When your partner seems dissatisfied or annoyed, try to get curious about their feelings – even, or perhaps especially, if you think they’re overreacting. And if you’d like your partner to understand your reactions better, it’s worth reflecting on how close (or not) you’ve been feeling recently, and what helps and hinders that sense of intimacy. Let’s look at some strategies to navigate common arguments, and build empathy and understanding between you and your significant other.
Relationship Arguments: Harnessing the Power of Empathy
Have you ever debated with your partner about who’s right, fair, or justified in being upset? Many couples do this, because it can be very frustrating when you feel like your partner is overreacting. However, focusing on each other’s reactions, rather than the underlying issues, won’t help you understand or resolve what’s really causing the conflict.
Consider this: If a child approached you feeling upset, would you dismiss their feelings as unreasonable? As adults, we know children need understanding and empathy, even when their reactions may seem disproportionate. We do our best to comfort and reassure our kids, and to work out what they need to feel better. Imagine what it could do for your relationship if and your partner offered each other a similar level of kindness…
Developing More Empathy and Understanding
Successful relationships between adults are built on a foundation of empathy and compassion. And one way to develop more empathy for your partner is to recognise that they have a small child inside them, just like you. They might not show it to you in the most obvious ways, but they have insecurities and vulnerabilities too. We all do.
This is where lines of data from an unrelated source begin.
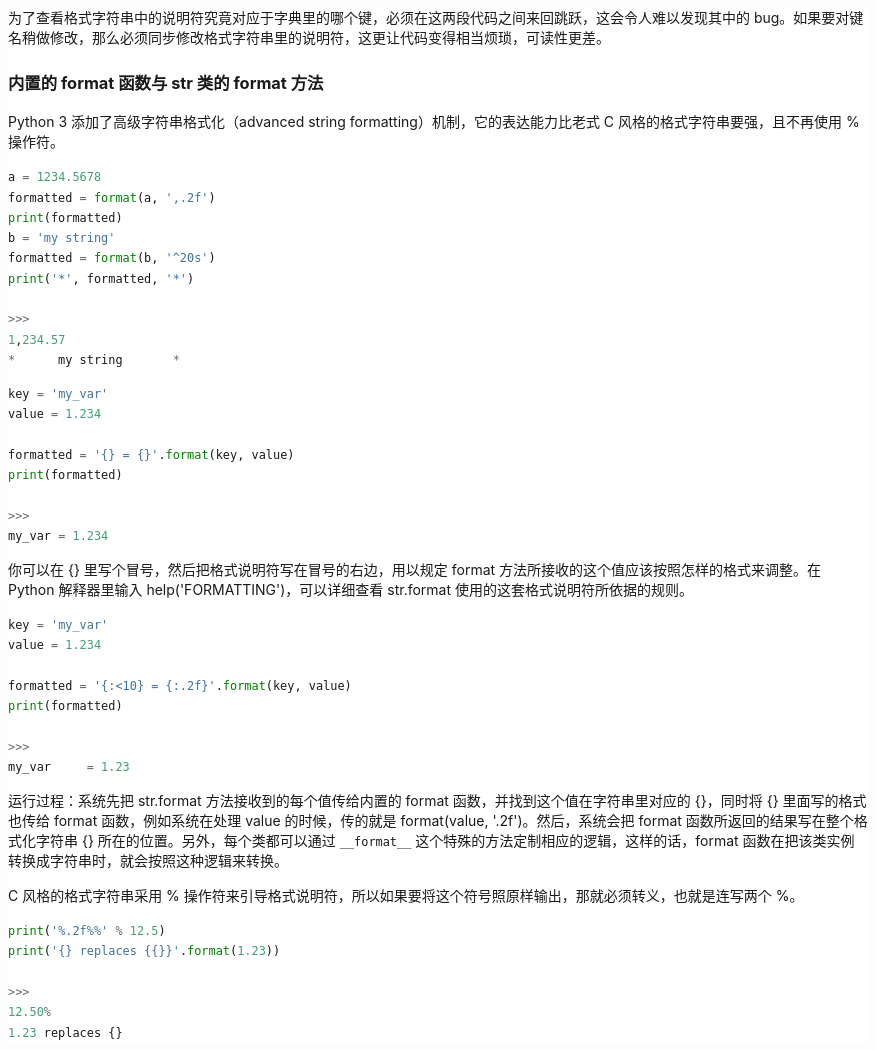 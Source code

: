    为了查看格式字符串中的说明符究竟对应于字典里的哪个键，必须在这两段代码之间来回跳跃，这会令人难以发现其中的 bug。如果要对键名稍做修改，那么必须同步修改格式字符串里的说明符，这更让代码变得相当烦琐，可读性更差。

### 内置的 format 函数与 str 类的 format 方法

Python 3 添加了高级字符串格式化（advanced string formatting）机制，它的表达能力比老式 C 风格的格式字符串要强，且不再使用 % 操作符。

```py
a = 1234.5678
formatted = format(a, ',.2f')
print(formatted)
b = 'my string'
formatted = format(b, '^20s')
print('*', formatted, '*')

>>>
1,234.57
*      my string       *
```

```py
key = 'my_var'
value = 1.234

formatted = '{} = {}'.format(key, value)
print(formatted)

>>>
my_var = 1.234
```

你可以在 {} 里写个冒号，然后把格式说明符写在冒号的右边，用以规定 format 方法所接收的这个值应该按照怎样的格式来调整。在 Python 解释器里输入 help('FORMATTING')，可以详细查看 str.format 使用的这套格式说明符所依据的规则。

```py
key = 'my_var'
value = 1.234

formatted = '{:<10} = {:.2f}'.format(key, value)
print(formatted)

>>>
my_var     = 1.23
```

运行过程：系统先把 str.format 方法接收到的每个值传给内置的 format 函数，并找到这个值在字符串里对应的 {}，同时将 {} 里面写的格式也传给 format 函数，例如系统在处理 value 的时候，传的就是 format(value, '.2f')。然后，系统会把 format 函数所返回的结果写在整个格式化字符串 {} 所在的位置。另外，每个类都可以通过 `__format__` 这个特殊的方法定制相应的逻辑，这样的话，format 函数在把该类实例转换成字符串时，就会按照这种逻辑来转换。

C 风格的格式字符串采用 % 操作符来引导格式说明符，所以如果要将这个符号照原样输出，那就必须转义，也就是连写两个 %。

```py
print('%.2f%%' % 12.5)
print('{} replaces {{}}'.format(1.23))

>>>
12.50%
1.23 replaces {}
```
Some of your partner’s reactions to things are bound to seem unreasonable to you – just like some of yours are going to seem unreasonable to them. As a general rule, the more exaggerated your partner’s reaction seems to you, the bigger the opportunity it provides for you to learn more about them, and come to understand them better.
When your partner is upset, rather than dismissing them as overreacting, ask them about it from a place of genuine, compassionate curiosity. You could say something like, “I can tell this really bothers you, and I want to understand why it’s such a big deal for you.”
When you and your partner show curiosity about why things bother each other, these moments can become opportunities to understand each other better. When you take your partner’s feelings seriously like this, you’re more likely to get to the bottom of your disagreements, instead of getting sidetracked by pointless comparisons. Ultimately, this will contribute to you resolving disagreements, rather than feeling further and further apart while they escalate.
When Communication Breaks Down in Relationships
Getting really curious about what’s going on between you can help you break frustrating communication patterns.
During heated conversations, do you find yourself thinking “here we go again…!”? You don’t want to go down that same old path, but you’re losing control of the situation, and it almost feels like a fait accompli that you’ll end up angry, hurt, and disconnected.
If you don’t want to surrender to repetitive, unproductive communication patterns, it helps to pause and reflect. When you get that feeling, stop, take a breath, and ask yourself: what exactly is going on here? See if you can rewind in your mind and spot the exact moment when things started going wrong. What was happening? How were you feeling? What was the word, or tone, or look that changed the atmosphere?
If you’re calm enough, consider asking your partner some similar reflective questions. Often, arguments in relationships ignite when one person hears something that stirs up a fear or worry. Being open about these fears with your partner can help both of you to understand each other’s reactions better. If you struggle with this, consider consulting a professional relationship therapist for help.
When Conversations Turn Into Arguments: A Personal Example
For a long time, conversations with my husband would turn into arguments after he said or did something that triggered a fear in me.
For example, I carried a deep fear that my husband secretly resented me for expecting him to do his fair share of the cooking, laundry, etc. I knew in my head that our arrangement was fair and we were both happy with it, but when I’m stressed, my inner child – who believes that a “good mum” takes care of everyone – pops up. So on a bad day, I might interpret him sighing at the washing basket as an attack on me.
But when I’m curious about my reaction, I can make the link, and share it with him. So in the style of Brené Brown’s excellent suggestion, “The story I’m making up about this is…” I might say something like, “I had a strong reaction then. I think because I was imagining you resented me…”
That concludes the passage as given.